Ce partenariat s'appuie sur un héritage qui a commencé en 1985, lorsque Chantiers de l'Atlantique a construit les navires originaux de la classe souveraine de Royal Caribbean Group - Sovereign of the Seas, Monarch of the Seas et Majesty of the Seas - et se poursuit aujourd'hui avec des classes de navires révolutionnaires, y compris Oasis Class, de Harmony of the Seas, ainsi que la série Edge de Celebrity Cruises, et maintenant, la nouvelle classe Discovery de Royal Caribbean.

 

« La classe Discovery présente un nouveau concept audacieux qui place nos invités au centre de tout cela. Il offrira des expériences extraordinaires et uniques en leur genre - du design de pointe aux moments immersifs - chaque détail conçu pour surprendre et ravir les clients d'une manière qu'ils n'auraient jamais imaginée, tout en visitant des destinations vraiment époustouflantes dans le monde entier », a ajouté Michael Bayley, président et chef de la direction de Royal Caribbean.

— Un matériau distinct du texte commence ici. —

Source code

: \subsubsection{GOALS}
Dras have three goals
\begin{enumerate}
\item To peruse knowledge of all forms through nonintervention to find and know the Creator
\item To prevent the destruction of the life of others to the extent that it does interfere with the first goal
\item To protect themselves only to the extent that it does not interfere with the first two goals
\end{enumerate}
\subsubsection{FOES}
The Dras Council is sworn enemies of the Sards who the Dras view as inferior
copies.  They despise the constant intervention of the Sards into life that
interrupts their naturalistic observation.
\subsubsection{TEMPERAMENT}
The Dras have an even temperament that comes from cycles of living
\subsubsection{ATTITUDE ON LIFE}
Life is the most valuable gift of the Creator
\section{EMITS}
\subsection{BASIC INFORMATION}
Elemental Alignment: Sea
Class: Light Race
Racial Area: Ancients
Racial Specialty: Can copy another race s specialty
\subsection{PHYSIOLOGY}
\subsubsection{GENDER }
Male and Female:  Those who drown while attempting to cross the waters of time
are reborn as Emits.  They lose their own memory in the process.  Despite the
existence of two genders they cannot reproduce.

Chantiers de l'Atlantique, l'un des chantiers navals les plus renommés au monde, a une longue histoire de construction de navires de pointe. Au cours des quatre dernières décennies, le chantier naval a construit un total de 21 navires pour Royal Caribbean Group, et le chantier naval construit actuellement deux autres navires avec Oasis 7 et Celebrity Xcite.

 

« Royal Caribbean Group s'est vivement concentré sur la perturbation de l'industrie des vacances avec ses offres de vacances innovantes et audacieuses. S'associer à Jason et Michael pour donner vie à la Discovery Class est une occasion de mettre en valeur l'avenir de la construction navale. Ensemble, nous façonnons une nouvelle génération de vacances sur l'océan qui mènera l'industrie vers un avenir plus innovant », a déclaré Laurent Castaing, directeur général, Chantiers de l'Atlantique.

 

Avec un écosystème différencié qui comprend un pipeline de plusieurs navires océaniques et fluviaux au cours des trois prochaines années, plus huit destinations terrestres au total d'ici 2028, des expériences de vacances uniques, un programme de fidélité innovant et un écosystème numérique transparent, Royal Caribbean Group est en train de révéler son portefeuille pluriannuel de nouvelles offres de vacances qui couvrent les vacances sur l'océan, la rivière et la terre, consolidant sa position d'innovateur de vacances.

 

Cette collaboration renforce le réseau mondial de construction navale de Royal Caribbean Group et renforce son engagement en faveur de la durabilité et de la technologie de pointe. Les commandes de navires sont subordonnées aux conditions habituelles.

 

Pour plus d'informations sur Royal Caribbean Group et ses principales marques de vacances, visitez royalcaribbeangroup.com.